• [PROBLEM REQUIREMENTS]: Lines with the word "ainda" are the ones wanted. Copy each of them from the entries below.

==== DATA SHOWN ====

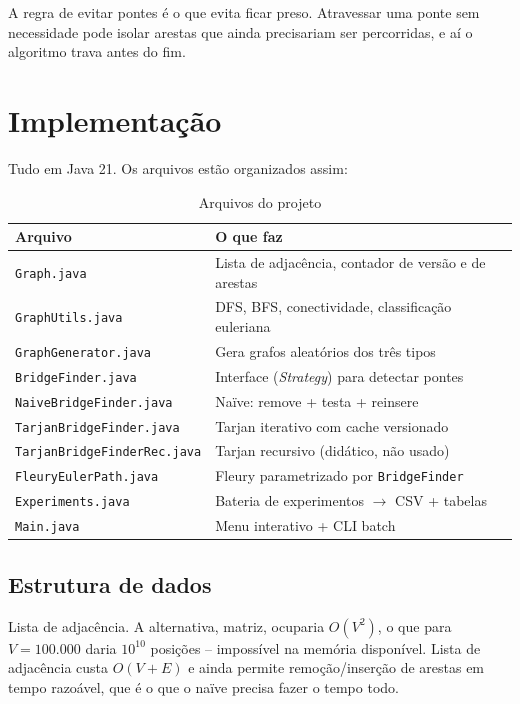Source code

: \documentclass[a4paper,11pt]{article}
\begin{document}
A regra de evitar pontes é o que evita ficar preso. Atravessar uma ponte sem necessidade pode isolar arestas que ainda precisariam ser percorridas, e aí o algoritmo trava antes do fim.

\section{Implementação}

Tudo em Java 21. Os arquivos estão organizados assim:

\begin{table}[h]
\centering
\caption{Arquivos do projeto}
\small
\begin{tabular}{ll}
\toprule
Arquivo & O que faz \\
\midrule
\texttt{Graph.java}                 & Lista de adjacência, contador de versão e de arestas \\
\texttt{GraphUtils.java}            & DFS, BFS, conectividade, classificação euleriana \\
\texttt{GraphGenerator.java}        & Gera grafos aleatórios dos três tipos \\
\texttt{BridgeFinder.java}          & Interface (\textit{Strategy}) para detectar pontes \\
\texttt{NaiveBridgeFinder.java}     & Naïve: remove + testa + reinsere \\
\texttt{TarjanBridgeFinder.java}    & Tarjan iterativo com cache versionado \\
\texttt{TarjanBridgeFinderRec.java} & Tarjan recursivo (didático, não usado) \\
\texttt{FleuryEulerPath.java}       & Fleury parametrizado por \texttt{BridgeFinder} \\
\texttt{Experiments.java}           & Bateria de experimentos $\rightarrow$ CSV + tabelas \\
\texttt{Main.java}                  & Menu interativo + CLI batch \\
\bottomrule
\end{tabular}
\end{table}

\subsection{Estrutura de dados}

Lista de adjacência. A alternativa, matriz, ocuparia $O(V^2)$, o que para $V=100.000$ daria $10^{10}$ posições -- impossível na memória disponível. Lista de adjacência custa $O(V+E)$ e ainda permite remoção/inserção de arestas em tempo razoável, que é o que o naïve precisa fazer o tempo todo.
\end{document}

====

• [YOUR SOLUTION]:
A regra de evitar pontes é o que evita ficar preso. Atravessar uma ponte sem necessidade pode isolar arestas que ainda precisariam ser percorridas, e aí o algoritmo trava antes do fim.
Lista de adjacência. A alternativa, matriz, ocuparia $O(V^2)$, o que para $V=100.000$ daria $10^{10}$ posições -- impossível na memória disponível. Lista de adjacência custa $O(V+E)$ e ainda permite remoção/inserção de arestas em tempo razoável, que é o que o naïve precisa fazer o tempo todo.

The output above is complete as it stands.